Hervé George Ic’s transgressing screen
excerpts from a text by Stéphanie Katz, 2005
collection au Creux de l’enfer, 2007
Amongst layers and quotes, on the canvas, mingle the floral sexual metaphors of the Dutch corpus, the putti’s nakedness of Baroque elation, the outdated heroism of naval battles and the morbid bestiality of animal corpses and hunting scenes. Delineating an experimental field, this reference to pictorial tradition appears as the discovery of a no longer imposed but chosen heritage. It also sets light on a land-surveying of the ancestor with whom one has to start a dialogue. Through his layers-quotes, H.G Ic had chosen his selected family, a family of painters, as someone else would have built a survivors’ hut on some deserted island. Despite its frailty, this architecture is indeed an architecture able to answer the silent violence inside an image, no longer defying but identifying. So, if this imaginary selected land is inhabited by flowers and putti, it is also the land of a nameless war. Despite their conventional aspect, naval battles and hunting scenes assign a silent war, a war in lounges or in waiting rooms, a pitiless war, a cruel war far beyond mere disobedience. Inheriting also means assassinating. To be able to look from a safe distance, one has to defy and aim his gun at what is to be seen.

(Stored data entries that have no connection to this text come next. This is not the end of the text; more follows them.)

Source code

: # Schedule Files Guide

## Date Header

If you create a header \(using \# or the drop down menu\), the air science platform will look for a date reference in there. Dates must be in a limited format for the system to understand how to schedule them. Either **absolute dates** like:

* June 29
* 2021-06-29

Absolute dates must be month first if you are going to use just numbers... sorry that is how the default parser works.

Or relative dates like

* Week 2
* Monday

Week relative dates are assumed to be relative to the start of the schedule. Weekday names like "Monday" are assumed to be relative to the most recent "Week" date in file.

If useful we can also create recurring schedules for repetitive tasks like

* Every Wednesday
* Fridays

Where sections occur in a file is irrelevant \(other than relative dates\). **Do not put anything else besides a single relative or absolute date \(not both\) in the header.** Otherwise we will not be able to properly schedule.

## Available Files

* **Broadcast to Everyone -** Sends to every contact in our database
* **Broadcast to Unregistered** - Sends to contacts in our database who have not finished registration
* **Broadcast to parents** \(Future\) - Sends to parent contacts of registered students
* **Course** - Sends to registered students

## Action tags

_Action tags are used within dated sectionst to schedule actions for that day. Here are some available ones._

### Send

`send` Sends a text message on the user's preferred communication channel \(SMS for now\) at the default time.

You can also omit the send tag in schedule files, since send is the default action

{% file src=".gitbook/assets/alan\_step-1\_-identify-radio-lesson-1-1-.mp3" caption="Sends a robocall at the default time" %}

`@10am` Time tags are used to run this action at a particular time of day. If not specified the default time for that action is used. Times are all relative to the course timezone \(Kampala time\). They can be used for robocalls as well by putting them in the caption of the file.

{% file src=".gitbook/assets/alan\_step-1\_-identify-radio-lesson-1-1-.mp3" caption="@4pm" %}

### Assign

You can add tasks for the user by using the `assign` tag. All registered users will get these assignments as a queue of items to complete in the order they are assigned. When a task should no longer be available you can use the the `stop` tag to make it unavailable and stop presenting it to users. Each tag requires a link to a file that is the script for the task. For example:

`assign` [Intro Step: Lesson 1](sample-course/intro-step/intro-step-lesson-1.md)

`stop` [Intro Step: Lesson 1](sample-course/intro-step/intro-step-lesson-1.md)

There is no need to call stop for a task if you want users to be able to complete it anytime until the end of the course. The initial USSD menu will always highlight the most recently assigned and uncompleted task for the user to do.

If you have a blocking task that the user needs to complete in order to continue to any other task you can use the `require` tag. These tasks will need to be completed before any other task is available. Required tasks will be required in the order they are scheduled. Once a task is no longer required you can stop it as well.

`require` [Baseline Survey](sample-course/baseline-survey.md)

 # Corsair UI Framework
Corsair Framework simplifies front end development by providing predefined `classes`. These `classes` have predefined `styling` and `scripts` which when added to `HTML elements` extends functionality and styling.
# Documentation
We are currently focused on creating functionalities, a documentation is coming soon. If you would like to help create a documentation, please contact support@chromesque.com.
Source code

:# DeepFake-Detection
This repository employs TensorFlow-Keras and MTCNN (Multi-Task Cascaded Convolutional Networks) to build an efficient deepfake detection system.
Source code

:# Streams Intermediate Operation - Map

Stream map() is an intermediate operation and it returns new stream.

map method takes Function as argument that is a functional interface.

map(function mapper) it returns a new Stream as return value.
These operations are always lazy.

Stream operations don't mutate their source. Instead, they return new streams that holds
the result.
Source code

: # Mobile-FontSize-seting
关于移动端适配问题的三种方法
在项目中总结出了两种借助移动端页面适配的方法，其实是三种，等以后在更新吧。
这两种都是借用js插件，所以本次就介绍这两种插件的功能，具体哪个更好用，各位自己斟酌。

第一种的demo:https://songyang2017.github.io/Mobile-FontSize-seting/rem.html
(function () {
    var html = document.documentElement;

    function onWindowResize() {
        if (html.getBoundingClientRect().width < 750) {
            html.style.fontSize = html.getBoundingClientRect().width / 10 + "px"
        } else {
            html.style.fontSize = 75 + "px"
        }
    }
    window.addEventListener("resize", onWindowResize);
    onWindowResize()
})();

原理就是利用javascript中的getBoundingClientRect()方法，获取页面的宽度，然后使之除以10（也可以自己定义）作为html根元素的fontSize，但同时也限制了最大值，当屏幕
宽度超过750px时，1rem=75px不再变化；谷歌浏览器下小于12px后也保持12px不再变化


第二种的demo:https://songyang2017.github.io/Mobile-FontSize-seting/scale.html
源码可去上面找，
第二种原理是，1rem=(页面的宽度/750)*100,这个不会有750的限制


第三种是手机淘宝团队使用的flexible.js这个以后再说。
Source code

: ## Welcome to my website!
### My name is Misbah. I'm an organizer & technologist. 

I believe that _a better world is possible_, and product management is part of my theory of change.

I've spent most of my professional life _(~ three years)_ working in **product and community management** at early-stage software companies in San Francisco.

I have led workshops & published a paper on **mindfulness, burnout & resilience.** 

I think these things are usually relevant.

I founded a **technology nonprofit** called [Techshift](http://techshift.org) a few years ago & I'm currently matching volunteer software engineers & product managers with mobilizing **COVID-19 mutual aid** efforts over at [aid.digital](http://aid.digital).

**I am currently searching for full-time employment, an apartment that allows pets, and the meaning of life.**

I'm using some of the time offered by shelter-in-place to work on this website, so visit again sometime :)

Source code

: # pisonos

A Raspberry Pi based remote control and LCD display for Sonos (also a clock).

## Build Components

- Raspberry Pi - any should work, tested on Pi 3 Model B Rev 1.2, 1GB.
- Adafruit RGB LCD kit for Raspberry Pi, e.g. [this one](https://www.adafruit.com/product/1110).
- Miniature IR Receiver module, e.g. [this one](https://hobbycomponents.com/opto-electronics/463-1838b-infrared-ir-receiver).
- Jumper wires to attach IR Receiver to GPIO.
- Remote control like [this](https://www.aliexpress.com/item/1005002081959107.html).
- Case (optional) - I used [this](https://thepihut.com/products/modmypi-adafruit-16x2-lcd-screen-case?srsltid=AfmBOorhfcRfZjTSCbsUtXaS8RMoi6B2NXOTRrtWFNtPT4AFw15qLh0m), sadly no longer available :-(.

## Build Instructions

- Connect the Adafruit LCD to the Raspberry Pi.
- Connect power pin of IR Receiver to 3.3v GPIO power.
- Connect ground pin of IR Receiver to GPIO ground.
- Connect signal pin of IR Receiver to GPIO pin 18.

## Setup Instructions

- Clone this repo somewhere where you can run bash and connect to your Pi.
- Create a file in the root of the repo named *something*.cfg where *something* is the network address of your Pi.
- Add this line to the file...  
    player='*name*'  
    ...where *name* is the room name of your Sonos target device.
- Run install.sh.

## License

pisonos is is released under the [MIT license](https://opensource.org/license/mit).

Pure gallery of floating portraits, a flock of silhouetted teenagers hangs in the middle of a bright and slightly acid scenography. In such an extravagant environment, the sexual differences vanish and a new third sex arises. It is not androgynous though. ‘Fair-haired boy’, ‘drunk’, naked, masked or disguised, the male acquires a feminine fragility. Adorned as a warrior, frontal and impudent, the flirting raver girl is conquering and offensive. Thus, between the young girl and the young boy, confusion turns into the transgressing shape of the transsexual, main figure of this large digital mass. Far from the binary self-sufficiency of the hermaphrodite, the transsexual displays the suffering of the image, its void, its inefficiency and its disparity. In a sheer intimate and social war, without having a proper identity but transfiguring any of them, the transsexual creates a third body, a junction body, a screen body, a bifacial body. Never fulfilled by its double identity, on a daily basis, the transsexual lives and suffers in the flesh the lack of boundary. Actual metaphor of th screen image, it reveals the hurtful, frustrating and atrocious side. As the screen image, the transsexual shows the vacuity of an outside zone. The mere transsexuality of the screen image stands out, vividly stating a model without a referent, a transgressing figure.